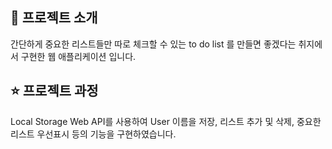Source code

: ## 📍 프로젝트 소개

간단하게 중요한 리스트들만 따로 체크할 수 있는 to do list 를 만들면 좋겠다는 취지에서 구현한 웹 애플리케이션 입니다.

## ⭐ 프로젝트 과정

Local Storage Web API를 사용하여 User 이름을 저장, 리스트 추가 및 삭제, 중요한 리스트 우선표시 등의 기능을 구현하였습니다.
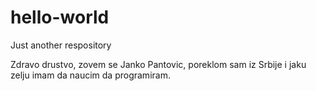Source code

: # hello-world

Just another respository

Zdravo drustvo, zovem se Janko Pantovic, poreklom sam iz Srbije i jaku zelju imam da naucim da programiram.
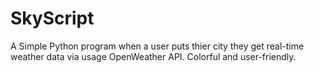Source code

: # SkyScript
 
A Simple Python program when a user puts thier city they get real-time weather data via usage OpenWeather API. Colorful and user-friendly.
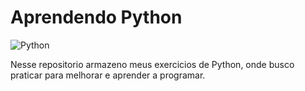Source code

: # Aprendendo Python

![Python](https://img.shields.io/badge/python-3670A0?style=for-the-badge&logo=python&logoColor=ffdd54)

Nesse repositorio armazeno meus exercicios de Python, onde busco praticar para melhorar e aprender a programar.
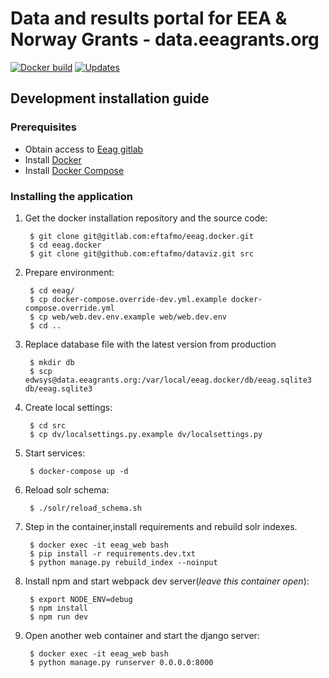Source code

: Data and results portal for EEA & Norway Grants - data.eeagrants.org
=========================================


[![Docker build](https://img.shields.io/docker/build/eftafmo/dataviz.svg)](https://hub.docker.com/r/eftafmo/datavi/builds) [![Updates](https://pyup.io/repos/github/eftafmo/dataviz/shield.svg)](https://pyup.io/repos/github/eftafmo/dataviz/)



## Development installation guide

### Prerequisites

* Obtain access to [Eeag gitlab](https://gitlab.com/eftafmo/eeag.docker)
* Install [Docker](https://docs.docker.com/engine/installation/)
* Install [Docker Compose](https://docs.docker.com/compose/install/)


### Installing the application


1. Get the docker installation repository and the source code:

        $ git clone git@gitlab.com:eftafmo/eeag.docker.git
        $ cd eeag.docker
        $ git clone git@github.com:eftafmo/dataviz.git src

2. Prepare environment:

        $ cd eeag/
        $ cp docker-compose.override-dev.yml.example docker-compose.override.yml
        $ cp web/web.dev.env.example web/web.dev.env
        $ cd ..


3. Replace database file with the latest version from production

        $ mkdir db
        $ scp edwsys@data.eeagrants.org:/var/local/eeag.docker/db/eeag.sqlite3  db/eeag.sqlite3

5. Create local settings:

        $ cd src
        $ cp dv/localsettings.py.example dv/localsettings.py

6. Start services:

        $ docker-compose up -d

6. Reload solr schema:

        $ ./solr/reload_schema.sh


7. Step in the container,install requirements and rebuild solr indexes.

        $ docker exec -it eeag_web bash
        $ pip install -r requirements.dev.txt
        $ python manage.py rebuild_index --noinput

8. Install npm and start webpack dev server(*leave this container open*):

        $ export NODE_ENV=debug
        $ npm install
        $ npm run dev

9. Open another web container and start the django server:

        $ docker exec -it eeag_web bash
        $ python manage.py runserver 0.0.0.0:8000

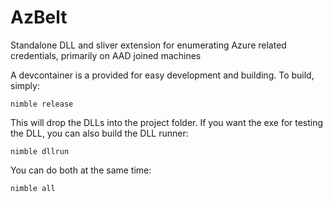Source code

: # AzBelt

Standalone DLL and sliver extension for enumerating Azure related credentials, primarily on AAD joined machines

A devcontainer is a provided for easy development and building. To build, simply:

``nimble release``

This will drop the DLLs into the project folder. If you want the exe for testing the DLL, you can also build the DLL runner:

``nimble dllrun``

You can do both at the same time:

``nimble all``
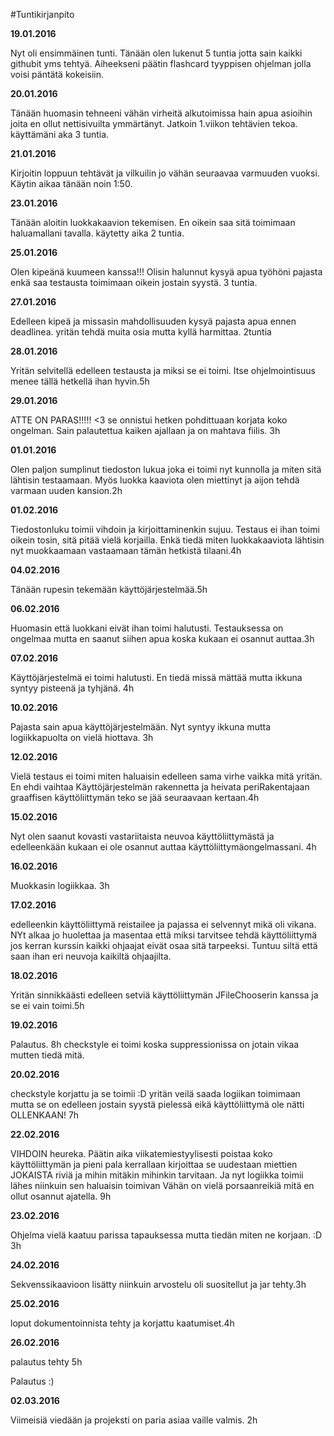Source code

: #Tuntikirjanpito

**19.01.2016** 

Nyt oli ensimmäinen tunti. Tänään olen lukenut 5 tuntia jotta sain kaikki githubit yms tehtyä. Aiheekseni päätin flashcard tyyppisen ohjelman jolla voisi päntätä kokeisiin.


**20.01.2016**

Tänään huomasin tehneeni vähän virheitä alkutoimissa hain apua asioihin joita en ollut nettisivuilta ymmärtänyt. Jatkoin 1.viikon tehtävien tekoa. käyttämäni aka 3 tuntia. 

**21.01.2016**

Kirjoitin loppuun tehtävät ja vilkuilin jo vähän seuraavaa varmuuden vuoksi. Käytin aikaa tänään noin 1:50.

**23.01.2016**

Tänään aloitin luokkakaavion tekemisen. En oikein saa sitä toimimaan haluamallani tavalla. käytetty aika 2 tuntia.

**25.01.2016**

Olen kipeänä kuumeen kanssa!!! Olisin halunnut kysyä apua työhöni pajasta enkä saa testausta toimimaan oikein jostain syystä. 3 tuntia.

**27.01.2016**

Edelleen kipeä ja missasin mahdollisuuden kysyä pajasta apua ennen deadlinea. yritän tehdä muita osia mutta kyllä harmittaa. 2tuntia

**28.01.2016**

Yritän selvitellä edelleen testausta ja miksi se ei toimi. Itse ohjelmointisuus menee tällä hetkellä ihan hyvin.5h

**29.01.2016**

ATTE ON PARAS!!!!! <3 se onnistui hetken pohdittuaan korjata koko ongelman. Sain palautettua kaiken ajallaan ja on mahtava fiilis. 3h

**01.01.2016**

Olen paljon sumplinut tiedoston lukua joka ei toimi nyt kunnolla ja miten sitä lähtisin testaamaan. Myös luokka kaaviota olen miettinyt ja aijon tehdä varmaan uuden kansion.2h

**01.02.2016**

Tiedostonluku toimii vihdoin ja kirjoittaminenkin sujuu. Testaus ei ihan toimi oikein tosin, sitä pitää vielä korjailla. Enkä tiedä miten luokkakaaviota lähtisin nyt muokkaamaan vastaamaan tämän hetkistä tilaani.4h

**04.02.2016**

Tänään rupesin tekemään käyttöjärjestelmää.5h

**06.02.2016**

Huomasin että luokkani eivät ihan toimi halutusti. Testauksessa on ongelmaa mutta en saanut siihen apua koska kukaan ei osannut auttaa.3h

**07.02.2016**

Käyttöjärjestelmä ei toimi halutusti. En tiedä missä mättää mutta ikkuna syntyy pisteenä ja tyhjänä. 4h

**10.02.2016**

Pajasta sain apua käyttöjärjestelmään. Nyt syntyy ikkuna mutta logiikkapuolta on vielä hiottava. 3h

**12.02.2016**

Vielä testaus ei toimi miten haluaisin edelleen sama virhe vaikka mitä yritän. En ehdi vaihtaa Käyttöjärjestelmän rakennetta ja heivata periRakentajaan graaffisen käyttöliittymän teko se jää seuraavaan kertaan.4h

**15.02.2016**

Nyt olen saanut kovasti vastariitaista neuvoa käyttöliittymästä ja edelleenkään kukaan ei ole osannut auttaa käyttöliittymäongelmassani. 4h

**16.02.2016**

Muokkasin logiikkaa. 3h

**17.02.2016**

edelleenkin käyttöliittymä reistailee ja pajassa ei selvennyt mikä oli vikana. NYt alkaa jo huolettaa ja masentaa että miksi tarvitsee  tehdä käyttöliittymä jos kerran kurssin kaikki ohjaajat eivät osaa sitä tarpeeksi. Tuntuu siltä että saan ihan eri neuvoja kaikiltä ohjaajilta.

**18.02.2016**

Yritän sinnikkäästi edelleen setviä käyttöliittymän JFileChooserin kanssa ja se ei vain toimi.5h

**19.02.2016**

Palautus. 8h
checkstyle ei toimi koska suppressionissa on jotain vikaa mutten tiedä mitä.

**20.02.2016**

checkstyle korjattu ja se toimii :D yritän veilä saada logiikan toimimaan mutta se on edelleen jostain syystä pielessä eikä käyttöliittymä ole nätti OLLENKAAN! 7h

**22.02.2016**

VIHDOIN heureka. Päätin aika viikatemiestyylisesti poistaa koko käyttöliittymän ja pieni pala kerrallaan kirjoittaa se uudestaan miettien JOKAISTA riviä ja mihin mitäkin mihinkin tarvitaan. Ja nyt logiikka toimii lähes niinkuin sen haluaisin toimivan Vähän on vielä porsaanreikiä mitä en ollut osannut ajatella. 9h

**23.02.2016**

Ohjelma vielä kaatuu parissa tapauksessa mutta tiedän miten ne korjaan. :D 3h

**24.02.2016**

Sekvenssikaavioon lisätty niinkuin arvostelu oli suositellut ja jar tehty.3h

**25.02.2016**

loput dokumentoinnista tehty ja korjattu kaatumiset.4h

**26.02.2016**

palautus tehty 5h

Palautus :)

**02.03.2016**

Viimeisiä viedään ja projeksti on paria asiaa vaille valmis. 2h


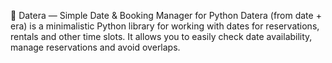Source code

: 📅 Datera — Simple Date & Booking Manager for Python
Datera (from date + era) is a minimalistic Python library for working with dates for reservations, rentals and other time slots.
It allows you to easily check date availability, manage reservations and avoid overlaps.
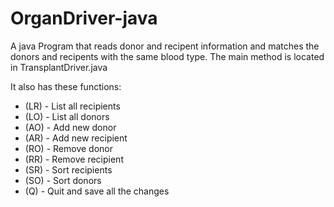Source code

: # OrganDriver-java

A java Program that reads donor and recipent information and matches the donors and recipents with the same blood type.
The main method is located in TransplantDriver.java

It also has these functions:

* (LR) - List all recipients
* (LO) - List all donors
* (AO) - Add new donor
* (AR) - Add new recipient
* (RO) - Remove donor
* (RR) - Remove recipient
* (SR) - Sort recipients
* (SO) - Sort donors
* (Q) - Quit and save all the changes

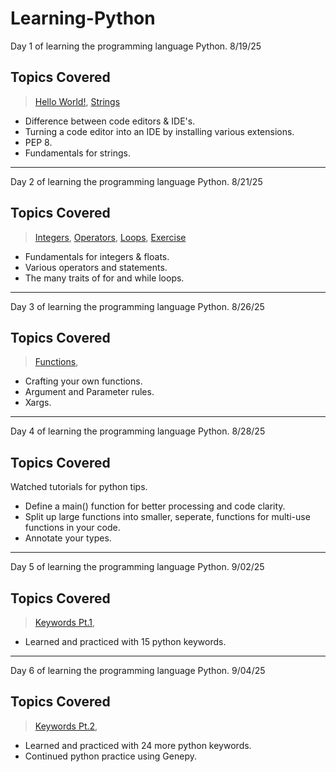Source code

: # Learning-Python
Day 1 of learning the programming language Python. 8/19/25

## Topics Covered 
>[Hello World!](1_app.py), [Strings](2_Strings.py)

* Difference between code editors & IDE's.
* Turning a code editor into an IDE by installing various extensions.
* PEP 8.
* Fundamentals for strings.
---
Day 2 of learning the programming language Python. 8/21/25

## Topics Covered 
>[Integers](3_Numbers.py), [Operators](4_programming.py), [Loops](5_loops.py), [Exercise](6_exercise_01.py)

* Fundamentals for integers & floats.
* Various operators and statements.
* The many traits of for and while loops.
---
Day 3 of learning the programming language Python. 8/26/25

## Topics Covered 
>[Functions](7_functions.py),

* Crafting your own functions.
* Argument and Parameter rules.
* Xargs.

---
Day 4 of learning the programming language Python. 8/28/25

## Topics Covered 
Watched tutorials for python tips.

* Define a main() function for better processing and code clarity.
* Split up large functions into smaller, seperate, functions for multi-use functions in your code.
* Annotate your types.
---
Day 5 of learning the programming language Python. 9/02/25

## Topics Covered 
>[Keywords Pt.1](8_keywords.py),

* Learned and practiced with 15 python keywords.
---
Day 6 of learning the programming language Python. 9/04/25

## Topics Covered 
>[Keywords Pt.2](8_keywords.py),

* Learned and practiced with 24 more python keywords.
* Continued python practice using Genepy.

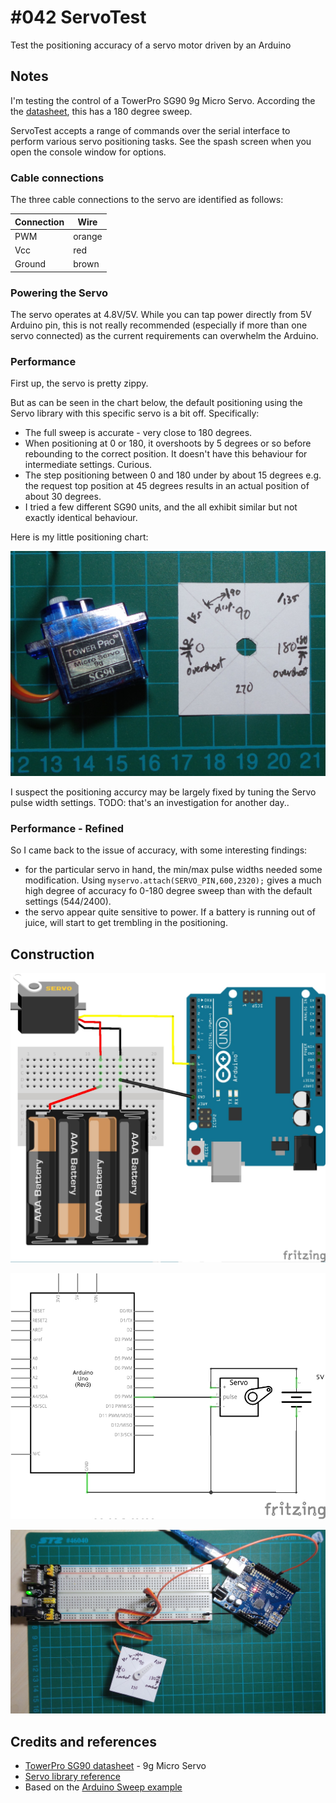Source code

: # #042 ServoTest

Test the positioning accuracy of a servo motor driven by an Arduino

## Notes

I'm testing the control of a TowerPro SG90 9g Micro Servo.
According the the [datasheet](http://datasheet.sparkgo.com.br/SG90Servo.pdf), this has a 180 degree sweep.

ServoTest accepts a range of commands over the serial interface to perform various servo positioning tasks.
See the spash screen when you open the console window for options.

### Cable connections

The three cable connections to the servo are identified as follows:

| Connection | Wire   |
|------------|--------|
| PWM        | orange |
| Vcc        | red    |
| Ground     | brown  |


### Powering the Servo

The servo operates at 4.8V/5V. While you can tap power directly from 5V Arduino pin,
this is not really recommended (especially if more than one servo connected) as the current requirements
can overwhelm the Arduino.

### Performance

First up, the servo is pretty zippy.

But as can be seen in the chart below, the default positioning using the Servo library with this specific servo is a bit off.
Specifically:
* The full sweep is accurate - very close to 180 degrees.
* When positioning at 0 or 180, it overshoots by 5 degrees or so before rebounding to the correct position. It doesn't have this behaviour for intermediate settings. Curious.
* The step positioning between 0 and 180 under by about 15 degrees e.g. the request top position at 45 degrees results in an actual position of about 30 degrees.
* I tried a few different SG90 units, and the all exhibit similar but not exactly identical behaviour.

Here is my little positioning chart:

![Performance](./assets/SG90_default_positioning_accuracy.jpg?raw=true)

I suspect the positioning accurcy may be largely fixed by tuning the Servo pulse width settings. TODO: that's an investigation for another day..

### Performance - Refined

So I came back to the issue of accuracy, with some interesting findings:

* for the particular servo in hand, the min/max pulse widths needed some modification. Using `myservo.attach(SERVO_PIN,600,2320);` gives a much high degree of accuracy fo 0-180 degree sweep than with the default settings (544/2400).
* the servo appear quite sensitive to power. If a battery is running out of juice, will start to get trembling in the positioning.

## Construction

![The Breadboard](./assets/ServoTest_bb.jpg?raw=true)

![The Schematic](./assets/ServoTest_schematic.jpg?raw=true)

![The Build](./assets/ServoTest_build.jpg?raw=true)

## Credits and references
* [TowerPro SG90 datasheet](http://datasheet.sparkgo.com.br/SG90Servo.pdf) - 9g Micro Servo
* [Servo library reference](http://arduino.cc/en/Reference/Servo)
* Based on the [Arduino Sweep example](http://arduino.cc/en/Tutorial/Sweep)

########

This exercise requires the number of lines in the entries holding the word "java", written alone.

→ Problem solution
3